Goal of the exercise
Reproduce all the entries exactly and keep the pictures out.

Information shown
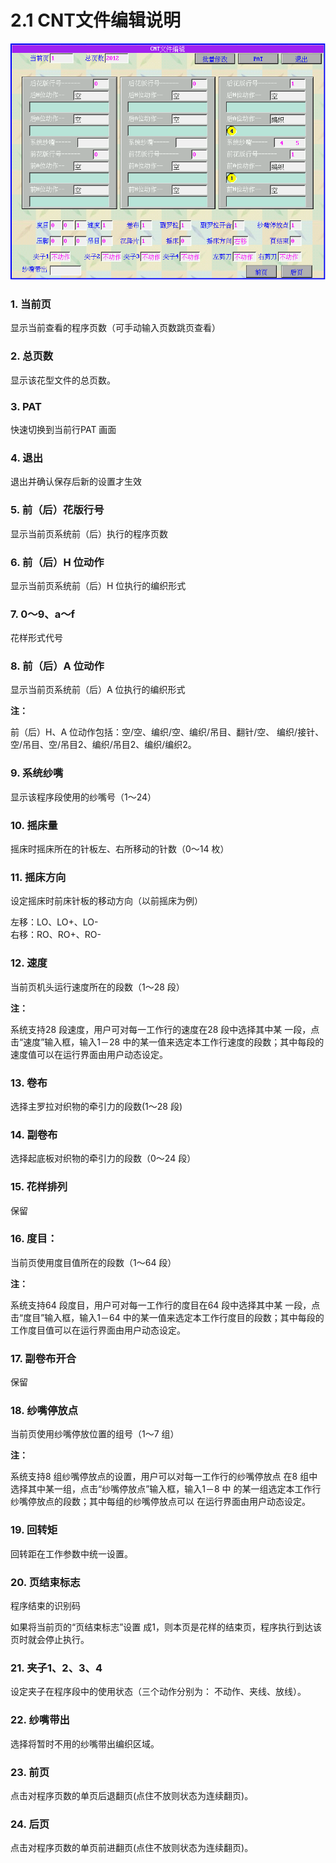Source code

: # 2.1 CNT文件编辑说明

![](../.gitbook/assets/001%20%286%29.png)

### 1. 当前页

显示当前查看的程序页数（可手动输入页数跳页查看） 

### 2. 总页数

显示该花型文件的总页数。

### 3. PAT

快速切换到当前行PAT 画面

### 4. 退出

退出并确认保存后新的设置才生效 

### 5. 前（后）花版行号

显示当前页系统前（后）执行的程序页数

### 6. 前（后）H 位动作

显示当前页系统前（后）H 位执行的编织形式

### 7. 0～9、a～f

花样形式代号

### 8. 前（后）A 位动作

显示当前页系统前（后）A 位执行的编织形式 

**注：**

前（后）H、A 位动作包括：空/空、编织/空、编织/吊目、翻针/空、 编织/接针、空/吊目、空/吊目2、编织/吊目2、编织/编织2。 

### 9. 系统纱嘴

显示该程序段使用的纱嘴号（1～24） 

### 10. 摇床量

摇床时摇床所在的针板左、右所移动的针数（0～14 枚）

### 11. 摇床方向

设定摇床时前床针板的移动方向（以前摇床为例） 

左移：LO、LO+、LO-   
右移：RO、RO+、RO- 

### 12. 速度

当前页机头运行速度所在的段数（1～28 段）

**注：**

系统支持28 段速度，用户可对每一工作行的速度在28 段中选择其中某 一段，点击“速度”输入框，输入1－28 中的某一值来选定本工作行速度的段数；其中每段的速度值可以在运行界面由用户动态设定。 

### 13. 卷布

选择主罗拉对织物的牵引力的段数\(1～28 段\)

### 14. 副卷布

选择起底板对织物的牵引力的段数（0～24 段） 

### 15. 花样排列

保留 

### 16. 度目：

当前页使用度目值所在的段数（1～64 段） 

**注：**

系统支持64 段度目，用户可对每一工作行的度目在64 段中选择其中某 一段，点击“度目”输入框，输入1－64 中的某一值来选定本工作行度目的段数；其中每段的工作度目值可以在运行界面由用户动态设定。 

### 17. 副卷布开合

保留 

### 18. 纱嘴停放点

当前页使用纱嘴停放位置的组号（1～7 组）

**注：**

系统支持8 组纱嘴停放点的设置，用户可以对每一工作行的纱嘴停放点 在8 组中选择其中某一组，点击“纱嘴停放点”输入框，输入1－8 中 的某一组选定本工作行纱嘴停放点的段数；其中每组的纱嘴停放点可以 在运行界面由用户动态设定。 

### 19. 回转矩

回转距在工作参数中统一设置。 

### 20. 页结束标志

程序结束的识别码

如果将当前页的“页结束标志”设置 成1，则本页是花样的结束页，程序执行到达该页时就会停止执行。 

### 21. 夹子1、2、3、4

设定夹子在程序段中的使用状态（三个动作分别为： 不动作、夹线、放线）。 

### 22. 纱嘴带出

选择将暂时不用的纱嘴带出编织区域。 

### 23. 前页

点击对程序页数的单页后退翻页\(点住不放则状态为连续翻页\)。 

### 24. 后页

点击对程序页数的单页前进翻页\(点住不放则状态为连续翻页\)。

Exercise response
Source code

: # 2.1 CNT文件编辑说明

![](../.gitbook/assets/001%20%286%29.png)

### 1. 当前页

显示当前查看的程序页数（可手动输入页数跳页查看） 

### 2. 总页数

显示该花型文件的总页数。

### 3. PAT

快速切换到当前行PAT 画面

### 4. 退出

退出并确认保存后新的设置才生效 

### 5. 前（后）花版行号

显示当前页系统前（后）执行的程序页数

### 6. 前（后）H 位动作

显示当前页系统前（后）H 位执行的编织形式

### 7. 0～9、a～f

花样形式代号

### 8. 前（后）A 位动作

显示当前页系统前（后）A 位执行的编织形式 

**注：**

前（后）H、A 位动作包括：空/空、编织/空、编织/吊目、翻针/空、 编织/接针、空/吊目、空/吊目2、编织/吊目2、编织/编织2。 

### 9. 系统纱嘴

显示该程序段使用的纱嘴号（1～24） 

### 10. 摇床量

摇床时摇床所在的针板左、右所移动的针数（0～14 枚）

### 11. 摇床方向

设定摇床时前床针板的移动方向（以前摇床为例） 

左移：LO、LO+、LO-   
右移：RO、RO+、RO- 

### 12. 速度

当前页机头运行速度所在的段数（1～28 段）

**注：**

系统支持28 段速度，用户可对每一工作行的速度在28 段中选择其中某 一段，点击“速度”输入框，输入1－28 中的某一值来选定本工作行速度的段数；其中每段的速度值可以在运行界面由用户动态设定。 

### 13. 卷布

选择主罗拉对织物的牵引力的段数\(1～28 段\)

### 14. 副卷布

选择起底板对织物的牵引力的段数（0～24 段） 

### 15. 花样排列

保留 

### 16. 度目：

当前页使用度目值所在的段数（1～64 段） 

**注：**

系统支持64 段度目，用户可对每一工作行的度目在64 段中选择其中某 一段，点击“度目”输入框，输入1－64 中的某一值来选定本工作行度目的段数；其中每段的工作度目值可以在运行界面由用户动态设定。 

### 17. 副卷布开合

保留 

### 18. 纱嘴停放点

当前页使用纱嘴停放位置的组号（1～7 组）

**注：**

系统支持8 组纱嘴停放点的设置，用户可以对每一工作行的纱嘴停放点 在8 组中选择其中某一组，点击“纱嘴停放点”输入框，输入1－8 中 的某一组选定本工作行纱嘴停放点的段数；其中每组的纱嘴停放点可以 在运行界面由用户动态设定。 

### 19. 回转矩

回转距在工作参数中统一设置。 

### 20. 页结束标志

程序结束的识别码

如果将当前页的“页结束标志”设置 成1，则本页是花样的结束页，程序执行到达该页时就会停止执行。 

### 21. 夹子1、2、3、4

设定夹子在程序段中的使用状态（三个动作分别为： 不动作、夹线、放线）。 

### 22. 纱嘴带出

选择将暂时不用的纱嘴带出编织区域。 

### 23. 前页

点击对程序页数的单页后退翻页\(点住不放则状态为连续翻页\)。 

### 24. 后页

点击对程序页数的单页前进翻页\(点住不放则状态为连续翻页\)。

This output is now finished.